Un grand combat s’engagea alors en elle. Elle avait été contrainte d’entrer au couvent, et maintenant, son fiancé lui demandait de reprendre sa place. La jeune femme lui demanda un délai de réflexion et supplia Dieu de lui montrer sa volonté. Cependant, le Seigneur l’avait déjà attirée vers son cœur et s’était servi de toutes les circonstances défavorables pour la conduire vers une vocation plus noble : elle devait être l’épouse du Christ.
Le combat fut dur, mais déterminé. Isabelle renonça au duc et au monde. Dès lors, aucun de ses nobles parents ne s’occupa plus d’elle. Isabelle avait pris sa décision : elle avait accepté la croix du Seigneur.
En tant que religieuse, elle était fervente dans la prière. Vers la fin de sa vie, elle supporta patiemment une grave maladie, se remettant entièrement entre les mains de Dieu.
Pourquoi la vie de la bienheureuse Isabelle nous fait-elle réfléchir ? Si l’on considère son séjour au couvent, on ne trouve pas de grande différence avec la vie de nombreux religieux ayant atteint la sainteté au monastère. Le fait qu’elle n’ait jamais revendiqué de privilèges, malgré ses origines nobles, et qu’elle ait vécu comme une sœur simple et pauvre est peut-être particulièrement méritoire et humble.
Ce qui rend sa vie particulière, c’est sans doute l’histoire de sa vocation.
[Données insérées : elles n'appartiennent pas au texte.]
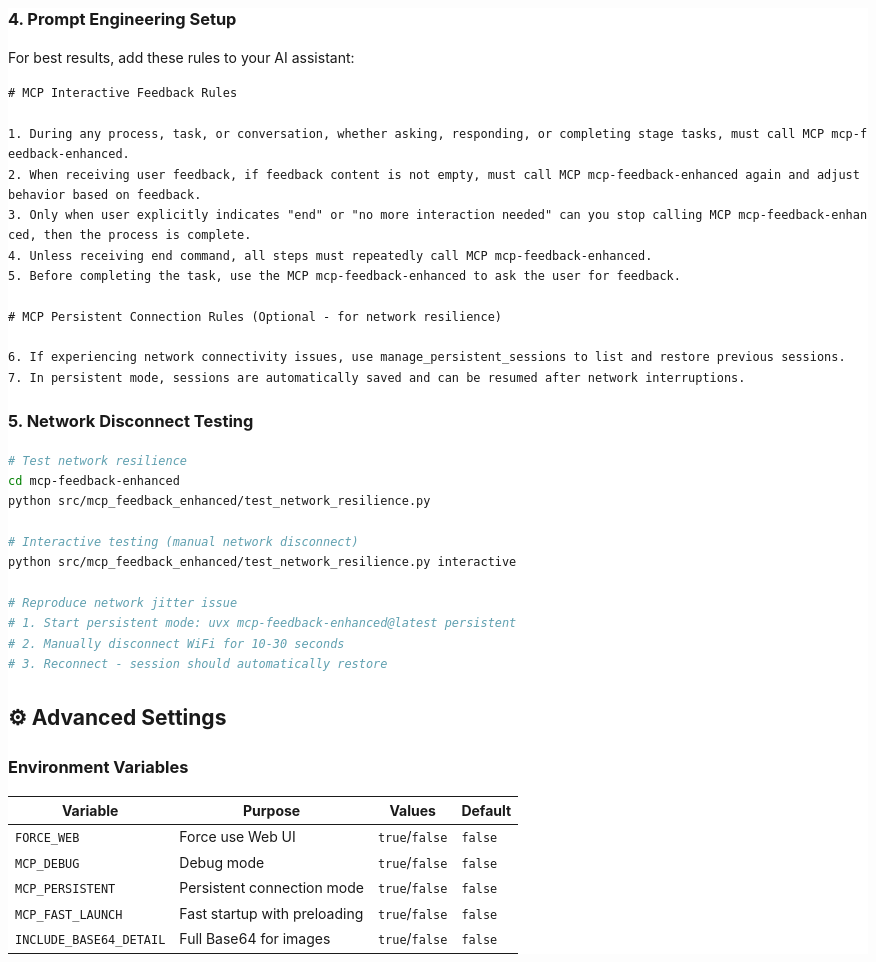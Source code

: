 ### 4. Prompt Engineering Setup
For best results, add these rules to your AI assistant:

```
# MCP Interactive Feedback Rules

1. During any process, task, or conversation, whether asking, responding, or completing stage tasks, must call MCP mcp-feedback-enhanced.
2. When receiving user feedback, if feedback content is not empty, must call MCP mcp-feedback-enhanced again and adjust behavior based on feedback.
3. Only when user explicitly indicates "end" or "no more interaction needed" can you stop calling MCP mcp-feedback-enhanced, then the process is complete.
4. Unless receiving end command, all steps must repeatedly call MCP mcp-feedback-enhanced.
5. Before completing the task, use the MCP mcp-feedback-enhanced to ask the user for feedback.

# MCP Persistent Connection Rules (Optional - for network resilience)

6. If experiencing network connectivity issues, use manage_persistent_sessions to list and restore previous sessions.
7. In persistent mode, sessions are automatically saved and can be resumed after network interruptions.
```

### 5. Network Disconnect Testing

```bash
# Test network resilience
cd mcp-feedback-enhanced
python src/mcp_feedback_enhanced/test_network_resilience.py

# Interactive testing (manual network disconnect)
python src/mcp_feedback_enhanced/test_network_resilience.py interactive

# Reproduce network jitter issue
# 1. Start persistent mode: uvx mcp-feedback-enhanced@latest persistent
# 2. Manually disconnect WiFi for 10-30 seconds
# 3. Reconnect - session should automatically restore
```

## ⚙️ Advanced Settings

### Environment Variables
| Variable | Purpose | Values | Default |
|----------|---------|--------|---------|
| `FORCE_WEB` | Force use Web UI | `true`/`false` | `false` |
| `MCP_DEBUG` | Debug mode | `true`/`false` | `false` |
| `MCP_PERSISTENT` | Persistent connection mode | `true`/`false` | `false` |
| `MCP_FAST_LAUNCH` | Fast startup with preloading | `true`/`false` | `false` |
| `INCLUDE_BASE64_DETAIL` | Full Base64 for images | `true`/`false` | `false` |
Ne nous vient-il pas à l’esprit, dans ce contexte, Simon de Cyrène, contraint de porter la croix de Jésus ? Dans le cas de Simon, les Écritures ne nous révèlent pas comment son histoire s’est terminée. Est-il devenu disciple du Seigneur, touché par la souffrance du Sauveur ? Dans le cas de la bienheureuse Isabelle, nous le savons, et son témoignage nous donne une leçon.
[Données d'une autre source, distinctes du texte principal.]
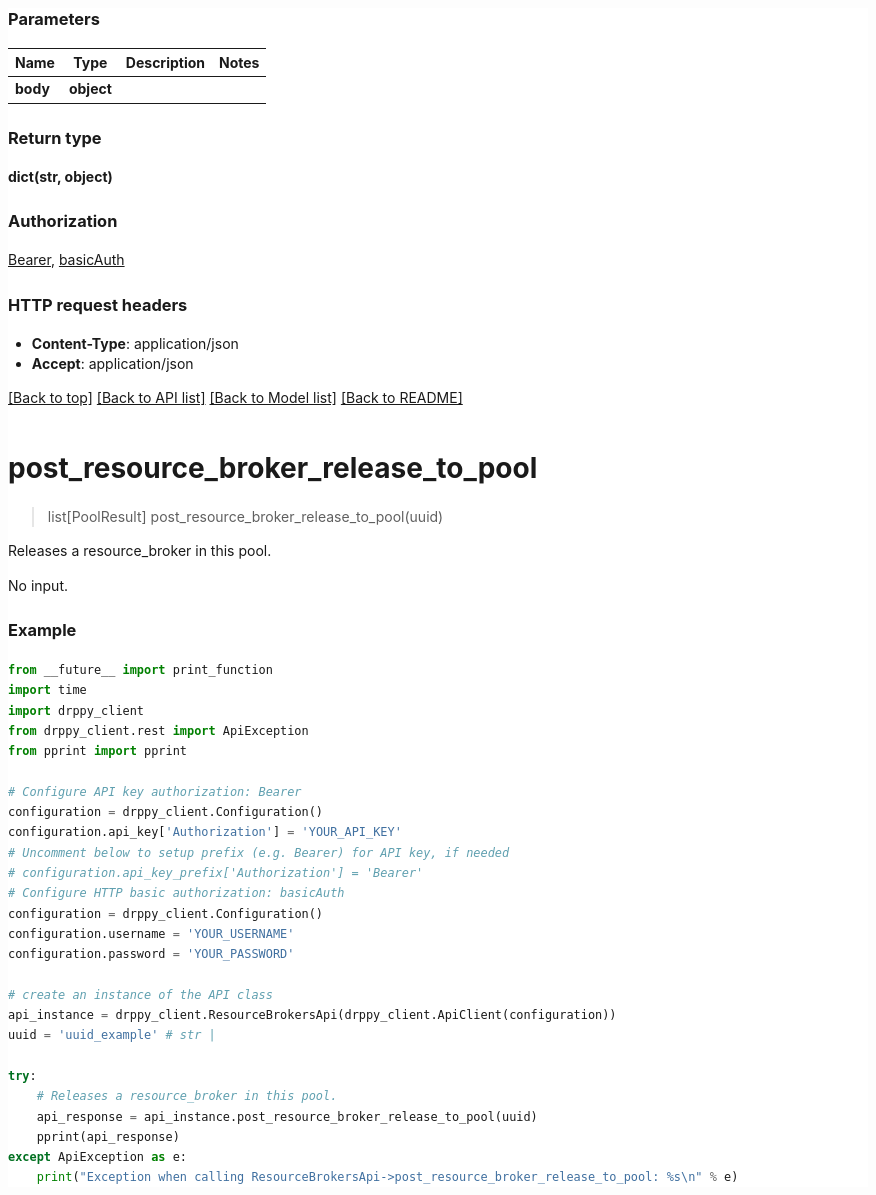 ### Parameters

Name | Type | Description  | Notes
------------- | ------------- | ------------- | -------------
 **body** | **object**|  | 

### Return type

**dict(str, object)**

### Authorization

[Bearer](../README.md#Bearer), [basicAuth](../README.md#basicAuth)

### HTTP request headers

 - **Content-Type**: application/json
 - **Accept**: application/json

[[Back to top]](#) [[Back to API list]](../README.md#documentation-for-api-endpoints) [[Back to Model list]](../README.md#documentation-for-models) [[Back to README]](../README.md)

# **post_resource_broker_release_to_pool**
> list[PoolResult] post_resource_broker_release_to_pool(uuid)

Releases a resource_broker in this pool.

No input.

### Example
```python
from __future__ import print_function
import time
import drppy_client
from drppy_client.rest import ApiException
from pprint import pprint

# Configure API key authorization: Bearer
configuration = drppy_client.Configuration()
configuration.api_key['Authorization'] = 'YOUR_API_KEY'
# Uncomment below to setup prefix (e.g. Bearer) for API key, if needed
# configuration.api_key_prefix['Authorization'] = 'Bearer'
# Configure HTTP basic authorization: basicAuth
configuration = drppy_client.Configuration()
configuration.username = 'YOUR_USERNAME'
configuration.password = 'YOUR_PASSWORD'

# create an instance of the API class
api_instance = drppy_client.ResourceBrokersApi(drppy_client.ApiClient(configuration))
uuid = 'uuid_example' # str | 

try:
    # Releases a resource_broker in this pool.
    api_response = api_instance.post_resource_broker_release_to_pool(uuid)
    pprint(api_response)
except ApiException as e:
    print("Exception when calling ResourceBrokersApi->post_resource_broker_release_to_pool: %s\n" % e)
```
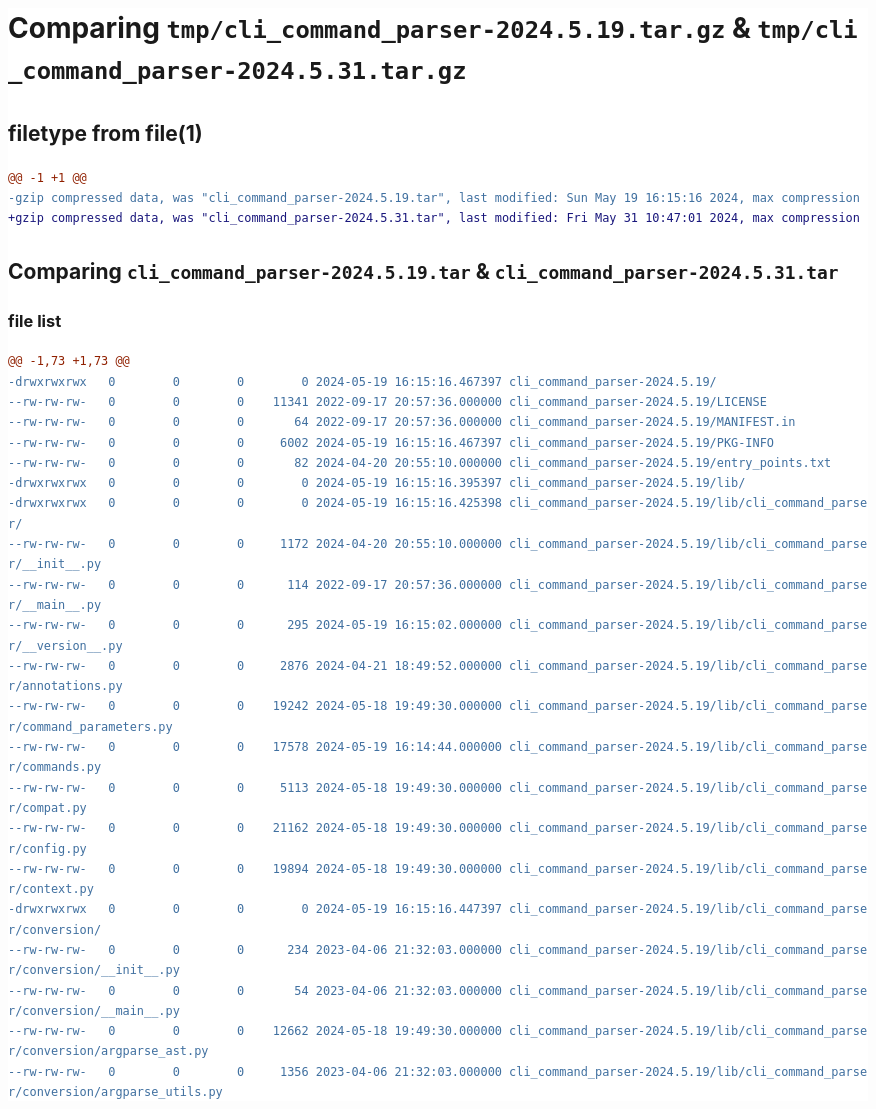 # Comparing `tmp/cli_command_parser-2024.5.19.tar.gz` & `tmp/cli_command_parser-2024.5.31.tar.gz`

## filetype from file(1)

```diff
@@ -1 +1 @@
-gzip compressed data, was "cli_command_parser-2024.5.19.tar", last modified: Sun May 19 16:15:16 2024, max compression
+gzip compressed data, was "cli_command_parser-2024.5.31.tar", last modified: Fri May 31 10:47:01 2024, max compression
```

## Comparing `cli_command_parser-2024.5.19.tar` & `cli_command_parser-2024.5.31.tar`

### file list

```diff
@@ -1,73 +1,73 @@
-drwxrwxrwx   0        0        0        0 2024-05-19 16:15:16.467397 cli_command_parser-2024.5.19/
--rw-rw-rw-   0        0        0    11341 2022-09-17 20:57:36.000000 cli_command_parser-2024.5.19/LICENSE
--rw-rw-rw-   0        0        0       64 2022-09-17 20:57:36.000000 cli_command_parser-2024.5.19/MANIFEST.in
--rw-rw-rw-   0        0        0     6002 2024-05-19 16:15:16.467397 cli_command_parser-2024.5.19/PKG-INFO
--rw-rw-rw-   0        0        0       82 2024-04-20 20:55:10.000000 cli_command_parser-2024.5.19/entry_points.txt
-drwxrwxrwx   0        0        0        0 2024-05-19 16:15:16.395397 cli_command_parser-2024.5.19/lib/
-drwxrwxrwx   0        0        0        0 2024-05-19 16:15:16.425398 cli_command_parser-2024.5.19/lib/cli_command_parser/
--rw-rw-rw-   0        0        0     1172 2024-04-20 20:55:10.000000 cli_command_parser-2024.5.19/lib/cli_command_parser/__init__.py
--rw-rw-rw-   0        0        0      114 2022-09-17 20:57:36.000000 cli_command_parser-2024.5.19/lib/cli_command_parser/__main__.py
--rw-rw-rw-   0        0        0      295 2024-05-19 16:15:02.000000 cli_command_parser-2024.5.19/lib/cli_command_parser/__version__.py
--rw-rw-rw-   0        0        0     2876 2024-04-21 18:49:52.000000 cli_command_parser-2024.5.19/lib/cli_command_parser/annotations.py
--rw-rw-rw-   0        0        0    19242 2024-05-18 19:49:30.000000 cli_command_parser-2024.5.19/lib/cli_command_parser/command_parameters.py
--rw-rw-rw-   0        0        0    17578 2024-05-19 16:14:44.000000 cli_command_parser-2024.5.19/lib/cli_command_parser/commands.py
--rw-rw-rw-   0        0        0     5113 2024-05-18 19:49:30.000000 cli_command_parser-2024.5.19/lib/cli_command_parser/compat.py
--rw-rw-rw-   0        0        0    21162 2024-05-18 19:49:30.000000 cli_command_parser-2024.5.19/lib/cli_command_parser/config.py
--rw-rw-rw-   0        0        0    19894 2024-05-18 19:49:30.000000 cli_command_parser-2024.5.19/lib/cli_command_parser/context.py
-drwxrwxrwx   0        0        0        0 2024-05-19 16:15:16.447397 cli_command_parser-2024.5.19/lib/cli_command_parser/conversion/
--rw-rw-rw-   0        0        0      234 2023-04-06 21:32:03.000000 cli_command_parser-2024.5.19/lib/cli_command_parser/conversion/__init__.py
--rw-rw-rw-   0        0        0       54 2023-04-06 21:32:03.000000 cli_command_parser-2024.5.19/lib/cli_command_parser/conversion/__main__.py
--rw-rw-rw-   0        0        0    12662 2024-05-18 19:49:30.000000 cli_command_parser-2024.5.19/lib/cli_command_parser/conversion/argparse_ast.py
--rw-rw-rw-   0        0        0     1356 2023-04-06 21:32:03.000000 cli_command_parser-2024.5.19/lib/cli_command_parser/conversion/argparse_utils.py
```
La princesse a accepté une vocation qu’elle n’avait pas librement choisie. Elle avait même été contrainte, alors qu’elle était encore très jeune, sans préparation et sans son consentement, de prendre l’habit en quelques semaines. Nous avons déjà entendu qu’elle l’avait accepté avec résignation et qu’elle avait supporté la vie religieuse avec joie. Mais il est indispensable d’embrasser volontairement une telle vocation. Comme cette décision volontaire n’existait pas encore au début, il a fallu que le duc d’Autriche vienne avec l’intention de l’épouser. C’est alors qu’elle a pris sa décision librement.
Cette histoire nous enseigne qu’une situation de vie involontaire peut finir par devenir volontaire lorsque nous l’acceptons. Prenons l’exemple d’une maladie que l’on n’a pas choisie. En l’acceptant, elle devient une bénédiction.
La bienheureuse Isabelle est ainsi devenue une bénédiction pour le couvent. Elle a donné son « oui » au chemin du Seigneur a posteriori, pour ainsi dire, et a embrassé sa vocation. Saint Augustin a dit : « Si tu n’es pas appelé, rends-toi digne de l’appel. » C’est ce qui s’est passé pour la bienheureuse Isabelle. Le Seigneur l’avait appelée depuis toujours, mais elle ne le savait pas. Dieu a alors utilisé toutes les circonstances défavorables pour la conduire là où il voulait qu’elle soit. Elle a alors pris une décision libre afin que le plan de Dieu puisse se réaliser.
Bienheureuse Isabelle, prie pour nous afin que nous sachions reconnaître et vivre notre vocation, même si elle nous est venue par des circonstances indépendantes de notre choix.